ひると (hiroto|陽翔) – This name means “positive flight”
やまと(yamato|大和) – This name represents one who has great harmony
そうま (souma|陽向) – This name means “the right direction”
あつし (atsushi|敦) – This name literally means worker, but more obviously means “a hard worker”
あきら (akira|明) – A name that means “bright” or “clear”
だいすけ(daisuke | 大輔) – This name translates as “big helper”
じゅん (jun | 順) – This name means “order” or “obedience”
けん (ken | 健) – This male name means healthy or strong
いちろ(ichiro |一郎) – There are special Japanese names used for every ordinal number of birth for sons (ex – third son, eighth son, 4th, 7th, etc.). This name represents the first son
のぶ (nobu|延) – A name that means expansion, extension, or prolonging. This name is a blessing for longevity.
Japanese Girl Names
And, of course, here are some very well-known Japanese baby girl names worth getting familiar with.
あいこ (aiko|愛子) – This name means “love child”

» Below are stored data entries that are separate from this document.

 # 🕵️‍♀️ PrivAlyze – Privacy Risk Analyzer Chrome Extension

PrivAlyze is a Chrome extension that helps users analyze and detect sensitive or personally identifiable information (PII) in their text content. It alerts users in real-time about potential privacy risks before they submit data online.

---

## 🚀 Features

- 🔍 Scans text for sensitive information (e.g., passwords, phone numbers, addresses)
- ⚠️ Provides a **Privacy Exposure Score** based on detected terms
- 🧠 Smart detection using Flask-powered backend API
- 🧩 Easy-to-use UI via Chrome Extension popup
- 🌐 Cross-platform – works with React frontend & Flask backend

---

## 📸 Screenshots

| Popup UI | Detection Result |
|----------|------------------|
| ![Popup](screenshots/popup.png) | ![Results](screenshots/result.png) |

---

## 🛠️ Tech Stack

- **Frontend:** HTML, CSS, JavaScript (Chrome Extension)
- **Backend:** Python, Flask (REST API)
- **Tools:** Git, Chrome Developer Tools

ちよ(chiyo|千代) – A long-thriving name, this one means “a thousand generations” and foreshadows longevity
ふみこ(fumiko|文子) – This name means “beautiful child”
じゅんこ (junko|順子) – Just like the boys’ name above, this female version also represents the obedient or orderly child
はな (hana|花) – This name means “flower” and is totally a vocabulary all Japanese learners should know!

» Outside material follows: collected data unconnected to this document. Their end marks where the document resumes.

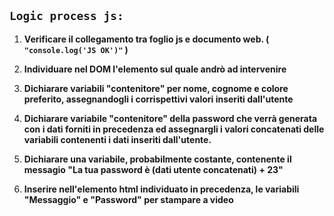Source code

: ## `Logic process js:`

1. **Verificare il collegamento tra foglio js e documento web. ( `"console.log('JS OK')"` )**

1. **Individuare nel DOM l'elemento sul quale andrò ad intervenire**

1. **Dichiarare variabili "contenitore" per nome, cognome e colore preferito, assegnandogli i corrispettivi valori inseriti dall'utente**

1. **Dichiarare variabile "contenitore" della password che verrà generata con i dati forniti in precedenza ed assegnargli i valori concatenati delle variabili contenenti i dati inseriti dall'utente.**

1. **Dichiarare una variabile, probabilmente costante, contenente il messagio "La tua password è (dati utente concatenati) + 23"**

1. **Inserire nell'elemento html individuato in precedenza, le variabili "Messaggio" e "Password" per stampare a video**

めぐみ (megumi|恵) – Meaning “blessing” or “grace”
ゆみ (yumi|由美) – Another name meaning beautiful
りん (rin|凛) – This name means cold, but more specifically, it means dignified and serious
いずみ (izumi|泉)- A girl’s name that means “fountain” or “source”
なおこ(naoko|尚子) – means a “docile child”
Keep in mind that there are a few names that are unisex in Japanese and can be used for both boys and girls!

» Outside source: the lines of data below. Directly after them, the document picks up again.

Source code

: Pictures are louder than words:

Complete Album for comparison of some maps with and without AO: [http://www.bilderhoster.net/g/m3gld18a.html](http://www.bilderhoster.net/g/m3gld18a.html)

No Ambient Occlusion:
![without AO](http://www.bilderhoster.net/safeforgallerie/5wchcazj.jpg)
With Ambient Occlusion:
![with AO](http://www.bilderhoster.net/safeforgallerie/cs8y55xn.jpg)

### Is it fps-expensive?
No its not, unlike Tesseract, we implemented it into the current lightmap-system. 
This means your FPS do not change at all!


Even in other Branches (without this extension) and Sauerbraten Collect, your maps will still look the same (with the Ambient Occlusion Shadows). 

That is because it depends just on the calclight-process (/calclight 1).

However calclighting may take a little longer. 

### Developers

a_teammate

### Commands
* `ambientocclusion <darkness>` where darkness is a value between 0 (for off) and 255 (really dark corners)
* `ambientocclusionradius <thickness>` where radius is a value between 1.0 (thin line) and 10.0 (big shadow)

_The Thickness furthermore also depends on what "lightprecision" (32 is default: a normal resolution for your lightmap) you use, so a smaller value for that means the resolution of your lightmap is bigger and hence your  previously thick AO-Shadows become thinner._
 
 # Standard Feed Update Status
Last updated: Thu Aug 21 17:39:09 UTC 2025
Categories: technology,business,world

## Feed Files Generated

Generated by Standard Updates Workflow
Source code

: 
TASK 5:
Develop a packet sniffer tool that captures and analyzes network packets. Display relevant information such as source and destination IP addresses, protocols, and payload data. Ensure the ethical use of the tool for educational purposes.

Surnames (often called last names in English) are diverse in Japan but perhaps not as diverse as in a place like America. The population of Japan is 98% ethnic Japanese, so not much compromise has taken place when it comes to last names.
Below are the most popular and widespread Japanese surnames these days. Keep in mind that these names are generally popular but may not be most popular in some specific areas of Japan, as each region is a little bit different!
*さとう(satou|佐藤) – The name means to “help the wisteria.” Wisteria is a traditionally respected flower in Japan and was often found in imperial gardens.
なかむら(nakamura|中村) – This name means “within the village” or “between villages”
すずき(suzuki|鈴木) – Yes, this is the same Suzuki as the car. This name means “bell tree”
たなか(tanaka|田中) – This common name means “within the rice fields,” or paddies
こばやし(kobayashi|小林) – This popular surname means “small forest”
わたなべ(watanabe|渡辺) – This vetted name means “to cross an edge”
いとう(itou|伊都) – Think of this super common surname as simply meaning “Wisteria”
やまだ(yamada|山田) – A name that represents mountains and rice fields.
たかはし(takahashi|高橋) – Meaning “high bridge”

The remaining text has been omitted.